What is needed => Find and copy each line in the material below where the string "production" occurs.
[[ Excerpted data open ]]
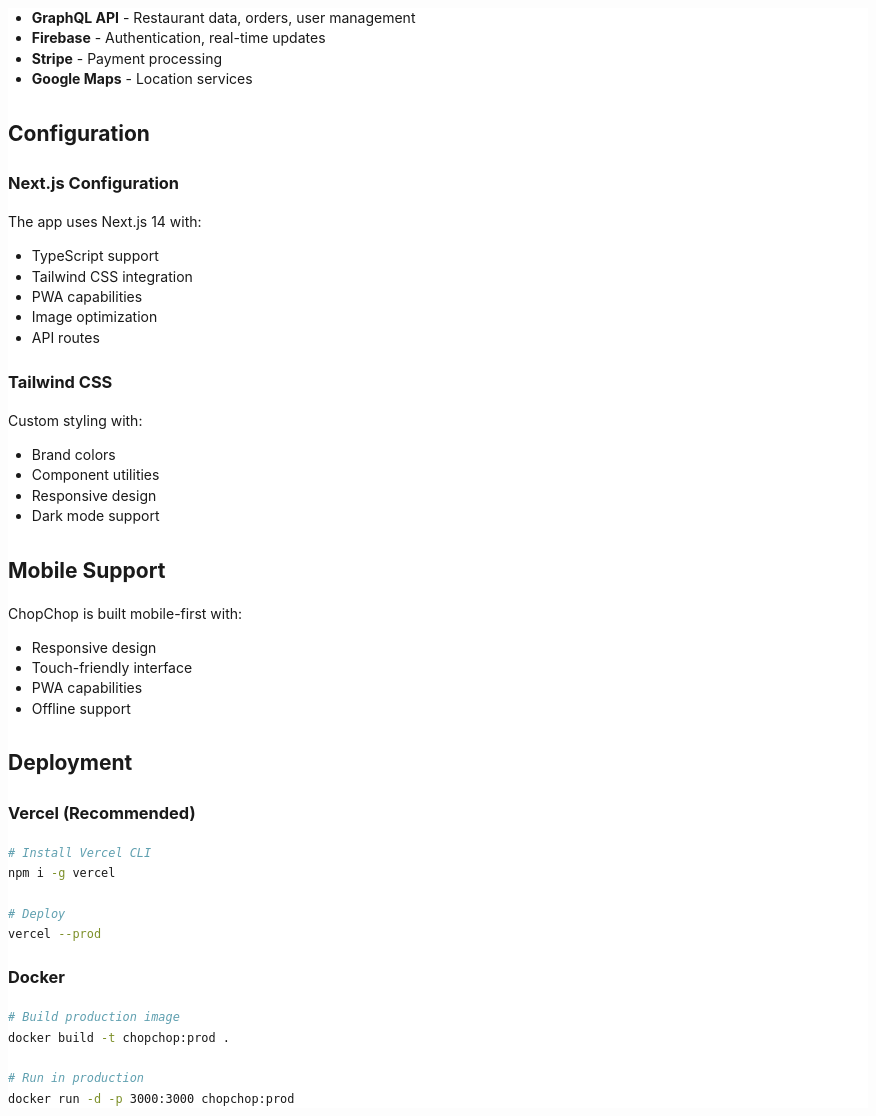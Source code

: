 - **GraphQL API** - Restaurant data, orders, user management
- **Firebase** - Authentication, real-time updates
- **Stripe** - Payment processing
- **Google Maps** - Location services

##  Configuration

### Next.js Configuration
The app uses Next.js 14 with:
- TypeScript support
- Tailwind CSS integration
- PWA capabilities
- Image optimization
- API routes

### Tailwind CSS
Custom styling with:
- Brand colors
- Component utilities
- Responsive design
- Dark mode support

##  Mobile Support

ChopChop is built mobile-first with:
- Responsive design
- Touch-friendly interface
- PWA capabilities
- Offline support

##  Deployment

### Vercel (Recommended)
```bash
# Install Vercel CLI
npm i -g vercel

# Deploy
vercel --prod
```

### Docker
```bash
# Build production image
docker build -t chopchop:prod .

# Run in production
docker run -d -p 3000:3000 chopchop:prod
```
[[ Excerpted data closed ]]
Result =>
# Build production image
# Run in production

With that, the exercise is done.